Buy Shriram City Union Finance Ltd For Target Rs.1,900 - Motilal Oswal
Stable performance on asset quality; disbursements recover
* SCUF posted a 4QFY21 PAT of INR2.8b (up 84% off a low base YoY; 7% miss). The miss was driven by NII (8% miss), but was offset by lower credit costs (15% beat). In FY21, PPOP and PAT were largely flat YoY at INR22b/INR10b.
* We lower our FY22E EPS estimate by ~7% to factor in lower topline growth. The company should deliver RoE/RoA of ~16%/4% in FY23E. We maintain our Buy rating with a TP of INR1,900 per share (1.2x FY23E BVPS).
Disbursements stable sequentially; AUM up ~4% QoQ
* In 4QFY21, disbursements across most products were back to pre-COVID levels. MSME disbursements recovered to pre-COVID levels (INR18b), while those in 2W were 30% higher. SCUF commenced LAP (AUM of INR1.9b) in 4QFY21. Until now, it was in the pilot phase.
* As a result of healthy disbursements, AUM grew 4% QoQ to INR296b. As MSME financing has taken a back seat in the past few quarters, its share has declined by over 600bp to 51% over the past year.
* In the HFC segment, loan book grew ~70% YoY to INR39.3b. GNPL ratio improved 53bp QoQ to 1.9%.
Asset quality stable and provision buffer lower
* GNPL ratio improved 10bp QoQ to 6.4%, driven by most products.

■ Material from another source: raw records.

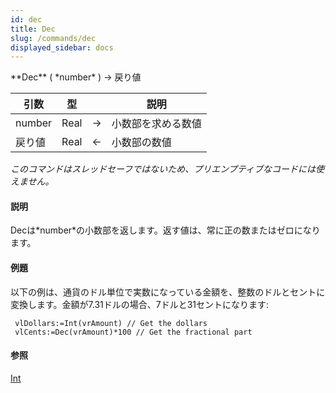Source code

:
 ```yaml
---
id: dec
title: Dec
slug: /commands/dec
displayed_sidebar: docs
---
```


<!--REF #_command_.Dec.Syntax-->**Dec** ( *number* ) -> 戻り値<!-- END REF-->
<!--REF #_command_.Dec.Params-->
| 引数 | 型 |  | 説明 |
| --- | --- | --- | --- |
| number | Real | &#8594;  | 小数部を求める数値 |
| 戻り値 | Real | &#8592; | 小数部の数値 |

<!-- END REF-->

*このコマンドはスレッドセーフではないため、プリエンプティブなコードには使えません。*


#### 説明 

<!--REF #_command_.Dec.Summary-->Decは*number*の小数部を返します。<!-- END REF-->返す値は、常に正の数またはゼロになります。 

#### 例題 

以下の例は、通貨のドル単位で実数になっている金額を、整数のドルとセントに変換します。金額が7.31ドルの場合、7ドルと31セントになります:

```4d
 vlDollars:=Int(vrAmount) // Get the dollars
 vlCents:=Dec(vrAmount)*100 // Get the fractional part
```

#### 参照 

[Int](int.md)  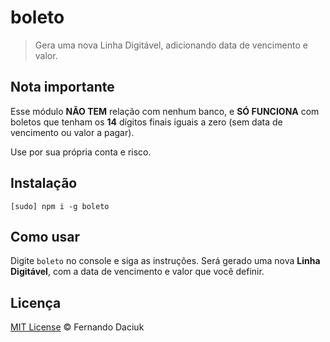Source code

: # boleto

> Gera uma nova Linha Digitável, adicionando data de vencimento e valor.
>
## Nota importante

Esse módulo **NÃO TEM** relação com nenhum banco, e **SÓ FUNCIONA** com boletos que tenham os **14** dígitos finais iguais a zero (sem data de vencimento ou valor a pagar).

Use por sua própria conta e risco.

## Instalação

```console
[sudo] npm i -g boleto
```

## Como usar

Digite `boleto` no console e siga as instruções. Será gerado uma nova **Linha Digitável**, com a data de vencimento e valor que você definir.

## Licença

[MIT License](https://github.com/fdaciuk/licenses/blob/master/MIT-LICENSE.md) &copy; Fernando Daciuk
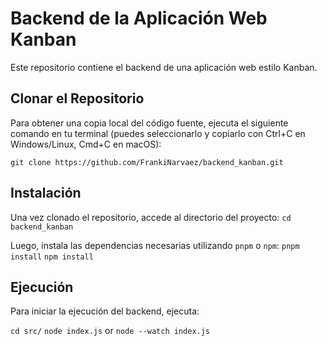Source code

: # Backend de la Aplicación Web Kanban

Este repositorio contiene el backend de una aplicación web estilo Kanban.

## Clonar el Repositorio

Para obtener una copia local del código fuente, ejecuta el siguiente comando en tu terminal (puedes seleccionarlo y copiarlo con Ctrl+C en Windows/Linux, Cmd+C en macOS):

```git clone https://github.com/FrankiNarvaez/backend_kanban.git```

## Instalación

Una vez clonado el repositorio, accede al directorio del proyecto:
```cd backend_kanban```

Luego, instala las dependencias necesarias utilizando `pnpm` o `npm`:
```pnpm install```
```npm install```

## Ejecución

Para iniciar la ejecución del backend, ejecuta:

```cd src/```
```node index.js```
or
```node --watch index.js```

SCUF reversed some provisions in 4QFY21 – standard asset provisions declined 40bp to 3.8%, while NPL provisions were stable at 53%. Cumulative provisioning of 6.9% of loans is among the highest in our NBFC coverage universe.

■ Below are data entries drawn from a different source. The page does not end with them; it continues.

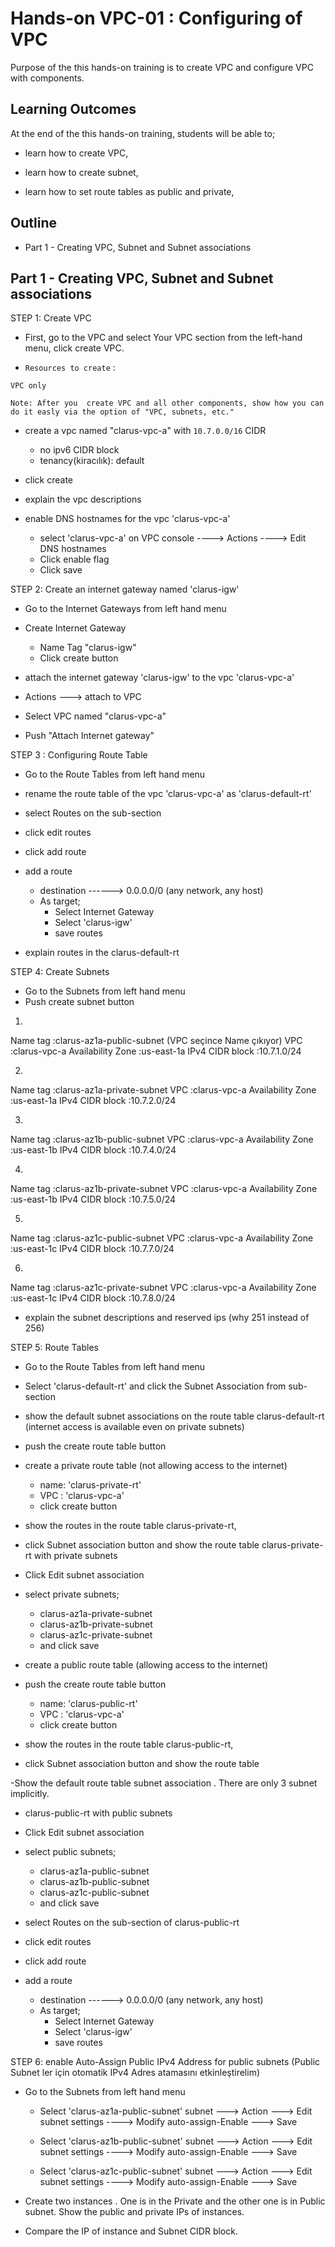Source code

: # Hands-on VPC-01 : Configuring of VPC

Purpose of the this hands-on training is to create VPC and configure VPC with components.

## Learning Outcomes

At the end of the this hands-on training, students will be able to;

- learn how to create VPC,

- learn how to create subnet,

- learn how to set route tables as public and private,


## Outline

- Part 1 - Creating VPC, Subnet and Subnet associations



## Part 1 - Creating VPC, Subnet and Subnet associations

STEP 1: Create VPC

- First, go to the VPC and select Your VPC section from the left-hand menu, click create VPC.

- `Resources to create` :

```text
VPC only 

Note: After you  create VPC and all other components, show how you can do it easly via the option of "VPC, subnets, etc."
```

- create a vpc named "clarus-vpc-a" with `10.7.0.0/16` CIDR
    - no ipv6 CIDR block
    - tenancy(kiracılık): default

- click create

- explain the vpc descriptions

- enable DNS hostnames for the vpc 'clarus-vpc-a'

  - select 'clarus-vpc-a' on VPC console ----> Actions ----> Edit DNS hostnames
  - Click enable flag
  - Click save 

STEP 2: Create an internet gateway named 'clarus-igw'

- Go to the Internet Gateways from left hand menu

- Create Internet Gateway
   - Name Tag "clarus-igw" 
   - Click create button

-  attach the internet gateway 'clarus-igw' to the vpc 'clarus-vpc-a'
  - Actions ---> attach to VPC
  - Select VPC named "clarus-vpc-a"
  - Push "Attach Internet gateway"

STEP 3 : Configuring Route Table

- Go to the Route Tables from left hand menu

- rename the route table of the vpc 'clarus-vpc-a' as 'clarus-default-rt'

- select Routes on the sub-section

- click edit routes

- click add route

- add a route
    - destination ------> 0.0.0.0/0 (any network, any host)
    - As target;
      - Select Internet Gateway
      - Select 'clarus-igw'
      - save routes

- explain routes in the clarus-default-rt

STEP 4: Create Subnets
- Go to the Subnets from left hand menu
- Push create subnet button

1. 
Name tag          :clarus-az1a-public-subnet (VPC seçince Name çıkıyor)
VPC               :clarus-vpc-a
Availability Zone :us-east-1a
IPv4 CIDR block   :10.7.1.0/24

2. 
Name tag          :clarus-az1a-private-subnet
VPC               :clarus-vpc-a
Availability Zone :us-east-1a
IPv4 CIDR block   :10.7.2.0/24

3. 
Name tag          :clarus-az1b-public-subnet
VPC               :clarus-vpc-a
Availability Zone :us-east-1b
IPv4 CIDR block   :10.7.4.0/24

4. 
Name tag          :clarus-az1b-private-subnet
VPC               :clarus-vpc-a
Availability Zone :us-east-1b
IPv4 CIDR block   :10.7.5.0/24

5. 
Name tag          :clarus-az1c-public-subnet
VPC               :clarus-vpc-a
Availability Zone :us-east-1c
IPv4 CIDR block   :10.7.7.0/24

6. 
Name tag          :clarus-az1c-private-subnet
VPC               :clarus-vpc-a
Availability Zone :us-east-1c
IPv4 CIDR block   :10.7.8.0/24

- explain the subnet descriptions and reserved ips (why 251 instead of 256)

STEP 5: Route Tables

- Go to the Route Tables from left hand menu

- Select 'clarus-default-rt' and click the Subnet Association from sub-section

- show the default subnet associations on the route table 
clarus-default-rt (internet access is available even on private subnets)
- push the create route table button

- create a private route table (not allowing access to the internet) 
  - name: 'clarus-private-rt'
  - VPC : 'clarus-vpc-a'
  - click create button

- show the routes in the route table clarus-private-rt,

- click Subnet association button and show the route table clarus-private-rt with private subnets

- Click Edit subnet association
- select private subnets;
  - clarus-az1a-private-subnet
  - clarus-az1b-private-subnet
  - clarus-az1c-private-subnet
  - and click save

- create a public route table (allowing access to the internet) 

- push the create route table button
  - name: 'clarus-public-rt'
  - VPC : 'clarus-vpc-a'
  - click create button

- show the routes in the route table clarus-public-rt,

- click Subnet association button and show the route table 

-Show the default route table subnet association . There are only 3 subnet implicitly.

- clarus-public-rt with public subnets

- Click Edit subnet association

- select public subnets;
  - clarus-az1a-public-subnet
  - clarus-az1b-public-subnet
  - clarus-az1c-public-subnet
  - and click save

- select Routes on the sub-section of clarus-public-rt

- click edit routes

- click add route

- add a route
    - destination ------> 0.0.0.0/0 (any network, any host)
    - As target;
      - Select Internet Gateway
      - Select 'clarus-igw'
      - save routes    
      
STEP 6: enable Auto-Assign Public IPv4 Address for public subnets (Public Subnet ler için otomatik IPv4 Adres atamasını etkinleştirelim)

- Go to the Subnets from left hand menu

  - Select 'clarus-az1a-public-subnet' subnet ---> Action ---> Edit subnet settings ----> Modify auto-assign-Enable ---> Save

  - Select 'clarus-az1b-public-subnet' subnet ---> Action ---> Edit subnet settings ----> Modify auto-assign-Enable ---> Save

  - Select 'clarus-az1c-public-subnet' subnet ---> Action ---> Edit subnet settings ----> Modify auto-assign-Enable ---> Save
  

- Create two instances . One is in the Private and the other one is in Public subnet. Show the public and private IPs of instances. 

- Compare the IP of instance and Subnet CIDR block.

* Cost of funds has stabilized at 9.1-9.2% over the past two quarters. Calculated yields (on AUM) stand at 19.5% (down 40bp QoQ). Spreads declined by 30bp QoQ to 10.4%.

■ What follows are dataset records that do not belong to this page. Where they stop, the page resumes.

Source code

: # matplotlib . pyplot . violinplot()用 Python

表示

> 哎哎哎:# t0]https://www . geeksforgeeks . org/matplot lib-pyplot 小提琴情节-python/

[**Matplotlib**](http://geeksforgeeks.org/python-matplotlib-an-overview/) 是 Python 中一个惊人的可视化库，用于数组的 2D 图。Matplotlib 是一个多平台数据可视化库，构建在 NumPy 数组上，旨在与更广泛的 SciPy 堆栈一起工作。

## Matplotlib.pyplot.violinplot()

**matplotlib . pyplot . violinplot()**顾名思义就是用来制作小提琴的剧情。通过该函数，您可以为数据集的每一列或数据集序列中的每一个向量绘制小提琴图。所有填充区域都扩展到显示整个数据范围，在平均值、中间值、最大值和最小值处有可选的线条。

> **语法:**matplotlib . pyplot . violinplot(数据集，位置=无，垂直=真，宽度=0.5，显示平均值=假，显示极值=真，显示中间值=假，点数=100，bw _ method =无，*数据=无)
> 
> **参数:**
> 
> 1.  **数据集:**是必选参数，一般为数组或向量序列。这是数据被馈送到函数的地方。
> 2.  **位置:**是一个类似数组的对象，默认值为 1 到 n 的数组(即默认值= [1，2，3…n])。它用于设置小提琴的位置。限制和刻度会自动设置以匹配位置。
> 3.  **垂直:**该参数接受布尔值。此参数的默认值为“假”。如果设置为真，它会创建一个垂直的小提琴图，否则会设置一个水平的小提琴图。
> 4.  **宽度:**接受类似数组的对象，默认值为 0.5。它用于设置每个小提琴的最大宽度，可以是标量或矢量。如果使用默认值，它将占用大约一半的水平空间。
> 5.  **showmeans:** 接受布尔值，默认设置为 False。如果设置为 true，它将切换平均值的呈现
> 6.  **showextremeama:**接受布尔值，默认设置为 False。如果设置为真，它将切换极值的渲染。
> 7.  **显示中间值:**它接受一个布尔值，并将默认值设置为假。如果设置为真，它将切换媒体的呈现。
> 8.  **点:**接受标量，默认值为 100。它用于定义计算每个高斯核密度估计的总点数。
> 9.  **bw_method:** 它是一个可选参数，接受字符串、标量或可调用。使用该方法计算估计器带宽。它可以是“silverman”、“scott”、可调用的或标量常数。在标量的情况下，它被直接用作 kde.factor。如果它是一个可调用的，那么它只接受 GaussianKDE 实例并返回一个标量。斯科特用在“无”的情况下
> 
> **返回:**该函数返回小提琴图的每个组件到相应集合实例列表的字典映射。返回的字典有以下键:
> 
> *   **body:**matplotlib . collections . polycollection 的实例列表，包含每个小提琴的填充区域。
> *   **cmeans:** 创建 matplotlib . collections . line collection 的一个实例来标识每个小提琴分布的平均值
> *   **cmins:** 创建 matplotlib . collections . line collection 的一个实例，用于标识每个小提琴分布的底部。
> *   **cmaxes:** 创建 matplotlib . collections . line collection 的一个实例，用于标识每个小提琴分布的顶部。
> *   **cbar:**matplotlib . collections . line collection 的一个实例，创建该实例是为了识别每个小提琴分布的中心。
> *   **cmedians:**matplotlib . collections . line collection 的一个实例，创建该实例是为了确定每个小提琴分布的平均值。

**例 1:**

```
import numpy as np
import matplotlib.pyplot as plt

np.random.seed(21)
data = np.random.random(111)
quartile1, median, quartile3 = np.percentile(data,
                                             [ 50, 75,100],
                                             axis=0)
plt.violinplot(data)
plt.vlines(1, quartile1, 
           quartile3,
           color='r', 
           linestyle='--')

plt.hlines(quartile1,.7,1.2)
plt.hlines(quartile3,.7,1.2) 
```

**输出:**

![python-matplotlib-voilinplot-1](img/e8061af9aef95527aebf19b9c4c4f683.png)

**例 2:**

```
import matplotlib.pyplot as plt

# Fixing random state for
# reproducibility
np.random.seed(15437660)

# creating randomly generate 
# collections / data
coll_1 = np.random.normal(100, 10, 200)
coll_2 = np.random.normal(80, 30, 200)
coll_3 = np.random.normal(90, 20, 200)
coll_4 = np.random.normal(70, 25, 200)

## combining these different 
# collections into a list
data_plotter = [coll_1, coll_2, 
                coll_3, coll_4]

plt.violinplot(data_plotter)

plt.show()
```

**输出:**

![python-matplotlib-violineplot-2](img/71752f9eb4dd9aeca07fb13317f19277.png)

Highlights from the management interaction
* With a 6-7% hit rate among eligible customers, the management expects INR6-7b of Personal loan disbursements per quarter going forward.
* From June onwards, it expects 18-20% QoQ growth in the SME segment.
* SCUF (standalone) – 0dpd: 60%, 1-30dpd: 26%, Stage 2: 7.93%.
* HFC – 1-30dpd: 7.2% and Stage 2: 3.2%. For new accounts disbursed in the past two years, over 30dpd stands at 0.4%.
Valuation and view
Since the IL&FS crisis, it has faced issues on the liability front, which led to muted disbursements and loan book growth. However, better availability of debt capital has led to disbursements exceeding pre-COVID levels. In FY22E, disbursements should largely return back to normal levels, though we expect it to be a bit lower in MSME financing. Performance on the asset quality front has exceeded expectations. We now expect credit costs ~2.5% in FY22E/FY23E. We decrease our FY22E EPS estimate by 7% to factor in lower topline. We maintain our Buy rating with a TP of INR1,900 per share (1.2x FY23E BVPS).